::: Dataset extract
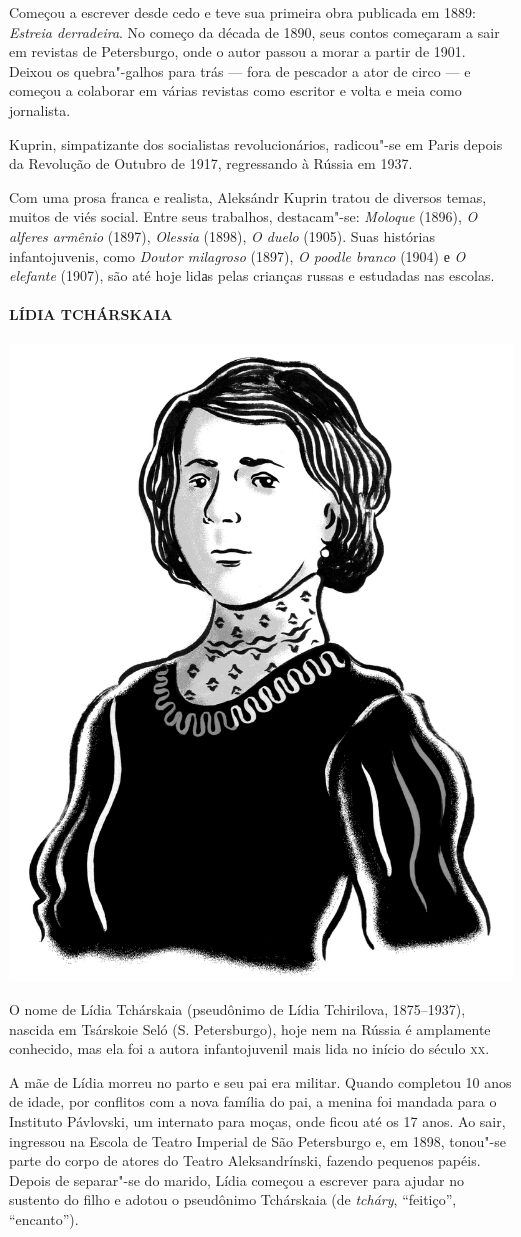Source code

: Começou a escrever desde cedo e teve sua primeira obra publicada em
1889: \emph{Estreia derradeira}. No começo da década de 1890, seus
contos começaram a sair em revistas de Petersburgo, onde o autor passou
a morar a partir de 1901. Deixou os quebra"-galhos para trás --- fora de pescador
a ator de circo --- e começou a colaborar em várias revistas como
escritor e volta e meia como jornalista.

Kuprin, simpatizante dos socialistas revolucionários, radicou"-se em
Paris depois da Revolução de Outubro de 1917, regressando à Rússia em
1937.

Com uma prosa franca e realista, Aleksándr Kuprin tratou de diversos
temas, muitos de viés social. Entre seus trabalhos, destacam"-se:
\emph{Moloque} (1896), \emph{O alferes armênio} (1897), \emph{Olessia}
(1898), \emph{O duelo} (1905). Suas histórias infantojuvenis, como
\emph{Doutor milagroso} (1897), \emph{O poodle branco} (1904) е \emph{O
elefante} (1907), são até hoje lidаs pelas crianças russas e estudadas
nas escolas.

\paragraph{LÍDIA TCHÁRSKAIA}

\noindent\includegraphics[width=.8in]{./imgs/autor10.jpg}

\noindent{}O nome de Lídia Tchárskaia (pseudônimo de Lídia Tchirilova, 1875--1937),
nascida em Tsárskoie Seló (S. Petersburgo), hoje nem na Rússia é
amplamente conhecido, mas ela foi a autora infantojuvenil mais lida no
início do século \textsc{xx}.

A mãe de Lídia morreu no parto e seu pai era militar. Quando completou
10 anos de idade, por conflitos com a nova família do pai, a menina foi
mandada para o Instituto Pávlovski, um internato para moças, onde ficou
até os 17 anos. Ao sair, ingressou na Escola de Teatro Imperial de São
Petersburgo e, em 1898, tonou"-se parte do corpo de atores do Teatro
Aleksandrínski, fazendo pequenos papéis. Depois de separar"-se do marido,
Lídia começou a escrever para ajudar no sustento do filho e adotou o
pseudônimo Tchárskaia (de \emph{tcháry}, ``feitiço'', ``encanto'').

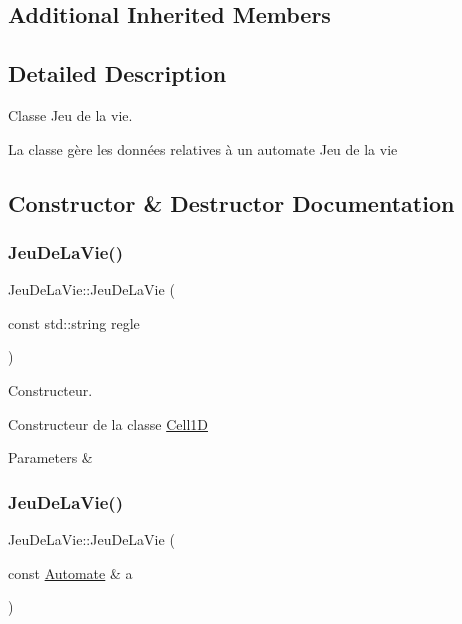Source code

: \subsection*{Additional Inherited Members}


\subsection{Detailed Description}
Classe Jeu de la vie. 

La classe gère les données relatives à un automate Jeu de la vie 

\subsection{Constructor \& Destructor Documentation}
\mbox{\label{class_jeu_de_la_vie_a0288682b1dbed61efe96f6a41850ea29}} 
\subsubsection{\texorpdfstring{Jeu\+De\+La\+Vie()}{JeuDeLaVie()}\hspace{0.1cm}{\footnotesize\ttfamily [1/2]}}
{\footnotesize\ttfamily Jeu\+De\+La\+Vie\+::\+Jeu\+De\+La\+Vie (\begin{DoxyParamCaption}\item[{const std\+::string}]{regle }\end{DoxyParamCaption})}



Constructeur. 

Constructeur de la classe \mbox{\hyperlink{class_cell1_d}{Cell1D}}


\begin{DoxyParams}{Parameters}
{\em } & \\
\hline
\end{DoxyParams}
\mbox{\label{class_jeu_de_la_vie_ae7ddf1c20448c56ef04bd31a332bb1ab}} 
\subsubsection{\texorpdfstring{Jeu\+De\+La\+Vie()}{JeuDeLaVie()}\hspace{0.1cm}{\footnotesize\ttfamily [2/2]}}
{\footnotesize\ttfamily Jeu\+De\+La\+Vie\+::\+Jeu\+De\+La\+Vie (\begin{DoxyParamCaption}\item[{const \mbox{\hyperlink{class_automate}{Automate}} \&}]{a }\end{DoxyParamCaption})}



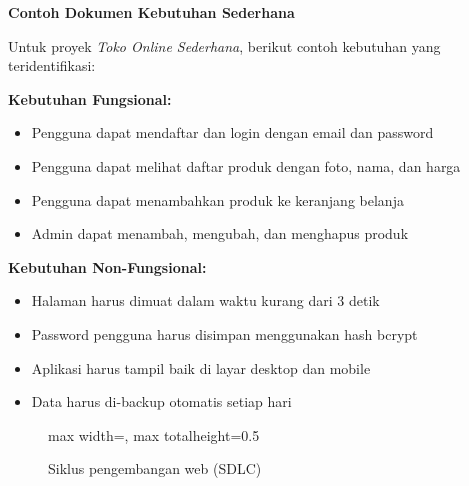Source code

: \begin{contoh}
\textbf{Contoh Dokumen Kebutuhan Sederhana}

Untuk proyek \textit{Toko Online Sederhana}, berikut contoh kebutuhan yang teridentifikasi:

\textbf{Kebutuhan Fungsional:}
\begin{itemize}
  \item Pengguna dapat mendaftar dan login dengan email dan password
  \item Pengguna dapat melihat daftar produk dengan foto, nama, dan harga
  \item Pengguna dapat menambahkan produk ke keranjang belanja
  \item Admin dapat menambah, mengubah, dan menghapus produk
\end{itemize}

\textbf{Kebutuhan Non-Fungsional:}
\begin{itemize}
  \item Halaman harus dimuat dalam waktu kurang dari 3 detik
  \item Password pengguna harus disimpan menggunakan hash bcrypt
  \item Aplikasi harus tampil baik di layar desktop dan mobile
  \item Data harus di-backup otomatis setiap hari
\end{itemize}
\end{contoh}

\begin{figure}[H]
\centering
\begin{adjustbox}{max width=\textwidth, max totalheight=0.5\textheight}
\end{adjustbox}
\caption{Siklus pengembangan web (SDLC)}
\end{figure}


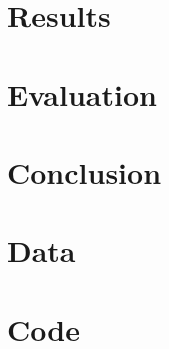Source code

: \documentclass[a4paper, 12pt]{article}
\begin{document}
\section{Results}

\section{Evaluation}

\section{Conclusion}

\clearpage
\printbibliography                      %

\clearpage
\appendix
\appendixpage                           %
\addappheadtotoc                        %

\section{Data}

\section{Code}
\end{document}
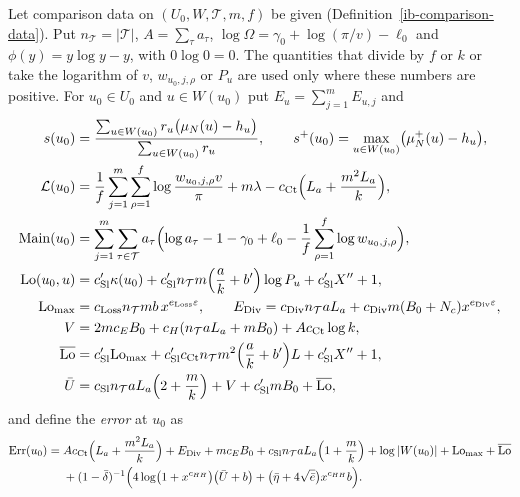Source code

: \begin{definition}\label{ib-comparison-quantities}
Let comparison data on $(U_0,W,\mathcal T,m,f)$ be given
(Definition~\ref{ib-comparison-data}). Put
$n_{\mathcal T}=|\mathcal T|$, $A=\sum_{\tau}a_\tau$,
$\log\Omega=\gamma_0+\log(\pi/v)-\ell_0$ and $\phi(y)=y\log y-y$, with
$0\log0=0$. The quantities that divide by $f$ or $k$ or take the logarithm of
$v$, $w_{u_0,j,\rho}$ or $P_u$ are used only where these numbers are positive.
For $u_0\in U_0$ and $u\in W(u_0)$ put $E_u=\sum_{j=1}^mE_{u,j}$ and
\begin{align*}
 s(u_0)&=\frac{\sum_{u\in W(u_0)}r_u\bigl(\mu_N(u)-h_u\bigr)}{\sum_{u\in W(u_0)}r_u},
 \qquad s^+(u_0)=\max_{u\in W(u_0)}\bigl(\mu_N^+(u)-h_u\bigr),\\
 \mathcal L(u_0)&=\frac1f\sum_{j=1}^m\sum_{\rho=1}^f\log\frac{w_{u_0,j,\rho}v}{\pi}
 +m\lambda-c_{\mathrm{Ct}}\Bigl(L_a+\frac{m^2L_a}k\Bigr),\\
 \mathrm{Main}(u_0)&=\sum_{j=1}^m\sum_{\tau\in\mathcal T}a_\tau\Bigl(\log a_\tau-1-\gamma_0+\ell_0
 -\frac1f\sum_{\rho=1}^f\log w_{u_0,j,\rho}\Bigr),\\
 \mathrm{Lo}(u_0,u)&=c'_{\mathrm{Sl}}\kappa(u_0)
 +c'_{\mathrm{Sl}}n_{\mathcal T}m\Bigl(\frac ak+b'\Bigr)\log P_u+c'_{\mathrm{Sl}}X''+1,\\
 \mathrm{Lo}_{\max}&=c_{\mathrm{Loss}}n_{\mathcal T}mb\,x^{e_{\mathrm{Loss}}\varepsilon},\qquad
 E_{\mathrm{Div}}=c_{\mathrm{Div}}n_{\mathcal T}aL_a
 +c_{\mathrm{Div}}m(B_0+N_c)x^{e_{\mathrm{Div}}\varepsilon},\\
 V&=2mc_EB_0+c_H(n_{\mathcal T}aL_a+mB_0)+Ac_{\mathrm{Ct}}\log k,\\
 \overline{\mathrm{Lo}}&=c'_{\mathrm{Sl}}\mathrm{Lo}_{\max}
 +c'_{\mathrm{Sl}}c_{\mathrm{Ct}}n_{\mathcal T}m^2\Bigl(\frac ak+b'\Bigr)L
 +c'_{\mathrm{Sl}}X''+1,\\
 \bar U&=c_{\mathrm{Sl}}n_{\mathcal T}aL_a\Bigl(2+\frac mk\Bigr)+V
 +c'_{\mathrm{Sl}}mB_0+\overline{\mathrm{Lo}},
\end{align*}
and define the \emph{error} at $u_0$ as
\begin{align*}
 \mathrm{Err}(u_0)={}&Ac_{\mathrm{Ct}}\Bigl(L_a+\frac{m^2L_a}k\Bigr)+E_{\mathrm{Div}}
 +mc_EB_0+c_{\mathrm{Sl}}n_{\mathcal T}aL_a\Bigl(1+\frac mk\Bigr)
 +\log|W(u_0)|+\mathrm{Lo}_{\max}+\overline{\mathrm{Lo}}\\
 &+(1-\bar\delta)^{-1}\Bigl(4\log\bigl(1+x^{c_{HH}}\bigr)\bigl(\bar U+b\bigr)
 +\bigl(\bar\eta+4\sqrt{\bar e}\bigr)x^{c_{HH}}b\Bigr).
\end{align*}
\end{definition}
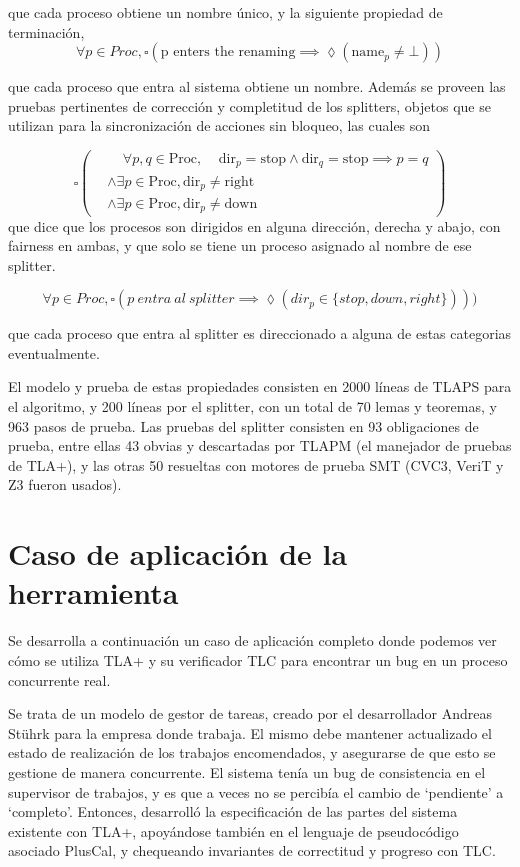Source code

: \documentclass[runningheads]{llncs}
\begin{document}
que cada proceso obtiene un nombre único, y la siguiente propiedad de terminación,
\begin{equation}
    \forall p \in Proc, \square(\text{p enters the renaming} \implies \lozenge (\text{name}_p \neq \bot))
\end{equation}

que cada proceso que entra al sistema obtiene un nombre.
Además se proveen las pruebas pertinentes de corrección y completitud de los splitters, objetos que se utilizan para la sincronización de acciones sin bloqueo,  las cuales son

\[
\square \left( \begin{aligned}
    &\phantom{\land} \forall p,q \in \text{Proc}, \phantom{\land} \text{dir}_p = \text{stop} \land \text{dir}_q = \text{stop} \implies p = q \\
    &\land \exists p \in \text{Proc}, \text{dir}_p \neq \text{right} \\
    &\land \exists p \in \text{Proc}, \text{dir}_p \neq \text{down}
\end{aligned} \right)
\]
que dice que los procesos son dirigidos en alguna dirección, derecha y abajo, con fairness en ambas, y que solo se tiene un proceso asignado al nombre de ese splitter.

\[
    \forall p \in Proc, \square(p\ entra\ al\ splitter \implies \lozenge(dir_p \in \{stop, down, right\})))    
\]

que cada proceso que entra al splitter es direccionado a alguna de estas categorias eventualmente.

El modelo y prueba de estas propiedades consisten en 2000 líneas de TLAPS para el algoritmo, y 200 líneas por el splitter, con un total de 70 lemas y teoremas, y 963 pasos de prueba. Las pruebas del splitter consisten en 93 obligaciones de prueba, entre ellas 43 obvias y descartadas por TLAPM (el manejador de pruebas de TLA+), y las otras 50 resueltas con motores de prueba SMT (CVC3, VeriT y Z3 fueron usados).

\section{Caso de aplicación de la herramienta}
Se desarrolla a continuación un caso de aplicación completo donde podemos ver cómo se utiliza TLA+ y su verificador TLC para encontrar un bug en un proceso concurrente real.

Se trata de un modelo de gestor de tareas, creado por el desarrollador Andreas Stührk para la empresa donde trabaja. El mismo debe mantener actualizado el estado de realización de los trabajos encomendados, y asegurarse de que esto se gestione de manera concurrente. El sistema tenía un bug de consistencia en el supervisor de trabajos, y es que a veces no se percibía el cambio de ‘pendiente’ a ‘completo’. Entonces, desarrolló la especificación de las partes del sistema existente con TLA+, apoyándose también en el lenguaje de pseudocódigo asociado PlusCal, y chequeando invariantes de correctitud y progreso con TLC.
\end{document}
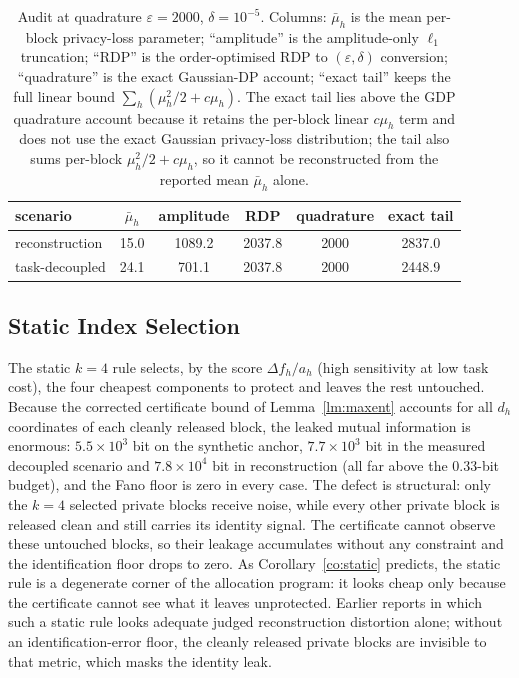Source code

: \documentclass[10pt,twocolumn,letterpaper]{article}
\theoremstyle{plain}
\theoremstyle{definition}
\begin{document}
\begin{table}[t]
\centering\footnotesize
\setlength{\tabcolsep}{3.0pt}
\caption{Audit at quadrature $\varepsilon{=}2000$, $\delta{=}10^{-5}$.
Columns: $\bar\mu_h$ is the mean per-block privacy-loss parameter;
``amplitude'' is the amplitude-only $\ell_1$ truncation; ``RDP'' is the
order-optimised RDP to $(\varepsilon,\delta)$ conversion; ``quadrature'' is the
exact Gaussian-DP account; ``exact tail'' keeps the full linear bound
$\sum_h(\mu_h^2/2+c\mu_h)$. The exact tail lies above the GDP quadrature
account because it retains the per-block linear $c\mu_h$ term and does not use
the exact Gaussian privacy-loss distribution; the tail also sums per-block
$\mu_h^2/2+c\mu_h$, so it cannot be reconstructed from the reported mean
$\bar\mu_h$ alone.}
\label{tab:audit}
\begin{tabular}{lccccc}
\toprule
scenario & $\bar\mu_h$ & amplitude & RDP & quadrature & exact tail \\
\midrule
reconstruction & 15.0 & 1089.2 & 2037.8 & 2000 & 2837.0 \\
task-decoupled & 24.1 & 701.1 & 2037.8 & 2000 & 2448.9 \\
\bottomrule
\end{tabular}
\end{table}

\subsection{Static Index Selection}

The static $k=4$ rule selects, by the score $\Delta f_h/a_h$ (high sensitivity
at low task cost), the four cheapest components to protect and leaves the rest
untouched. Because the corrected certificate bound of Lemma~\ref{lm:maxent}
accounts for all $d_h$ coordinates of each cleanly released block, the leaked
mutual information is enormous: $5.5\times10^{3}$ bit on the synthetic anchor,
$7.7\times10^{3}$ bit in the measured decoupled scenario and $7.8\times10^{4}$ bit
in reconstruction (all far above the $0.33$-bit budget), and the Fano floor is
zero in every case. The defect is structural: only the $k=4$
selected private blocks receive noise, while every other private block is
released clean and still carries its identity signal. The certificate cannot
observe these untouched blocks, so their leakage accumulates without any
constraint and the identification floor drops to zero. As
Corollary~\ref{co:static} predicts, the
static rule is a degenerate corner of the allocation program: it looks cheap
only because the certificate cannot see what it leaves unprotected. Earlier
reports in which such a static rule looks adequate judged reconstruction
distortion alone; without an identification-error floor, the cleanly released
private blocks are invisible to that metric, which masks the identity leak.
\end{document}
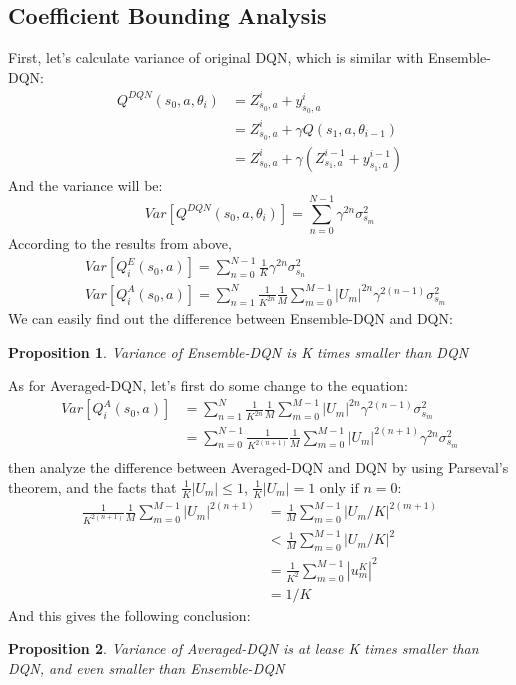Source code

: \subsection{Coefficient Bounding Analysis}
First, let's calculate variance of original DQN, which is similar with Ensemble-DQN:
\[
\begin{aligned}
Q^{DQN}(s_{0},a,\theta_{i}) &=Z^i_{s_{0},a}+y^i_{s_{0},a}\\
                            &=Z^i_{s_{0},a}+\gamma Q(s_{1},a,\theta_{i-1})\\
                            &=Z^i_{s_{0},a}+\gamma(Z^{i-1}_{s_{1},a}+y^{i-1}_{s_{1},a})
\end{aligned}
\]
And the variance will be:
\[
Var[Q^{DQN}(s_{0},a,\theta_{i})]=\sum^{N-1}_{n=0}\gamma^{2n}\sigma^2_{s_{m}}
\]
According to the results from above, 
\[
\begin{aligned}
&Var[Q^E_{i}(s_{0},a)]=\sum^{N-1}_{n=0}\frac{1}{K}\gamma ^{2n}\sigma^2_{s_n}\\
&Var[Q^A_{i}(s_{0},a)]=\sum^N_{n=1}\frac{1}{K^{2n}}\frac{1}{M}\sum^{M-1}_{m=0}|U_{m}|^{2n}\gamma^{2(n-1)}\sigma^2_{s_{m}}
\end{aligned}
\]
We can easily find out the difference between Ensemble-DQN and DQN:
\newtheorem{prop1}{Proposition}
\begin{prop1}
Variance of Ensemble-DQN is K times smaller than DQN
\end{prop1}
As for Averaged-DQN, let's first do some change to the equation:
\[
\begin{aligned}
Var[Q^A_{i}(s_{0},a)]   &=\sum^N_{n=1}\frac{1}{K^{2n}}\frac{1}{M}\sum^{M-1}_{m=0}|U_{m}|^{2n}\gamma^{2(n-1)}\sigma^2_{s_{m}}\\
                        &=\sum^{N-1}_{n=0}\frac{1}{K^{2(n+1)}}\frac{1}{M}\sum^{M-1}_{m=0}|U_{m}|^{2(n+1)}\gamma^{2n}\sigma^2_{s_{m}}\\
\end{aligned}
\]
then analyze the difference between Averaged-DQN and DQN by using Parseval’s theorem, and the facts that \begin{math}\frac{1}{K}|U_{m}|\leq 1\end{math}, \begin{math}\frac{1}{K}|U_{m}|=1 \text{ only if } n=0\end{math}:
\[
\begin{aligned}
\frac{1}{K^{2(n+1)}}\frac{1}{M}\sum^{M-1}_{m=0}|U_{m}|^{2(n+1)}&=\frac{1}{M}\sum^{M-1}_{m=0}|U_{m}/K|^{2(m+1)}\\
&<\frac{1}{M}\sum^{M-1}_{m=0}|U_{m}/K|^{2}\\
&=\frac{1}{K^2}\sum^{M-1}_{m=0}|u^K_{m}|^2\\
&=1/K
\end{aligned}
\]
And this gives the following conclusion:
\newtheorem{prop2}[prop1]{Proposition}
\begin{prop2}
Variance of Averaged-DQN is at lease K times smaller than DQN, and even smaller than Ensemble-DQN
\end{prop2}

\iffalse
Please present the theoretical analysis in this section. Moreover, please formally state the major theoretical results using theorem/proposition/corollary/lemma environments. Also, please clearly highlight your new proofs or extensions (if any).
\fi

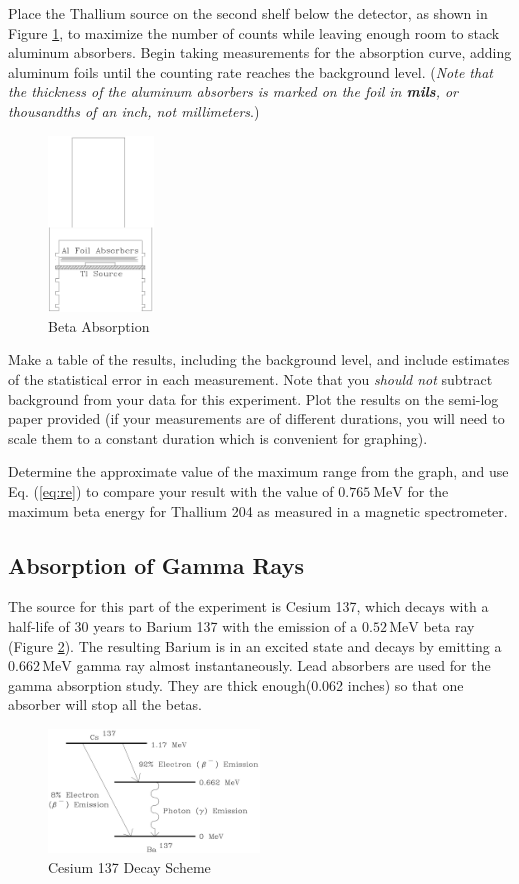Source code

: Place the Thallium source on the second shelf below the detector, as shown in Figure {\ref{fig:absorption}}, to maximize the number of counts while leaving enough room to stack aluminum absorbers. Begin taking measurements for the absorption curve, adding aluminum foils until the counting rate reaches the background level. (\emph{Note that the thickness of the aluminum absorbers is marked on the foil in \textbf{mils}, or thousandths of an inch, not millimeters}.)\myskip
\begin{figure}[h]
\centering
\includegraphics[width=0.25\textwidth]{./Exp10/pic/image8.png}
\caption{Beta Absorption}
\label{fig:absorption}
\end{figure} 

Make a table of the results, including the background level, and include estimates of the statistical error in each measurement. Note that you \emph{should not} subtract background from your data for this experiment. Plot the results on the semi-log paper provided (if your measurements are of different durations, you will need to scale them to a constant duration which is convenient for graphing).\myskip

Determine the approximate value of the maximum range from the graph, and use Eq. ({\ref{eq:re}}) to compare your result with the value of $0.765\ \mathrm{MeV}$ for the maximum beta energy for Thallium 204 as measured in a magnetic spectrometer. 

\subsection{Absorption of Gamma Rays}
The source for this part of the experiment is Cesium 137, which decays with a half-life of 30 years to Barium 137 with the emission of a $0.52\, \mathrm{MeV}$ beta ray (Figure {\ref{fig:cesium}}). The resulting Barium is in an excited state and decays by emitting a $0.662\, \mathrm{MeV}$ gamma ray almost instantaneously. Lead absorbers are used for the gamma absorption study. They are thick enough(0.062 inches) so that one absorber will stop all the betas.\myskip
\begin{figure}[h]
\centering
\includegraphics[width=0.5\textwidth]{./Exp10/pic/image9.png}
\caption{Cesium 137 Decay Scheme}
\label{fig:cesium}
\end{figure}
::::::
- _Activity_
If a line contains the word "myskip", it counts; say how many such lines the records hold, and give only that number.

- _Exercise response_
3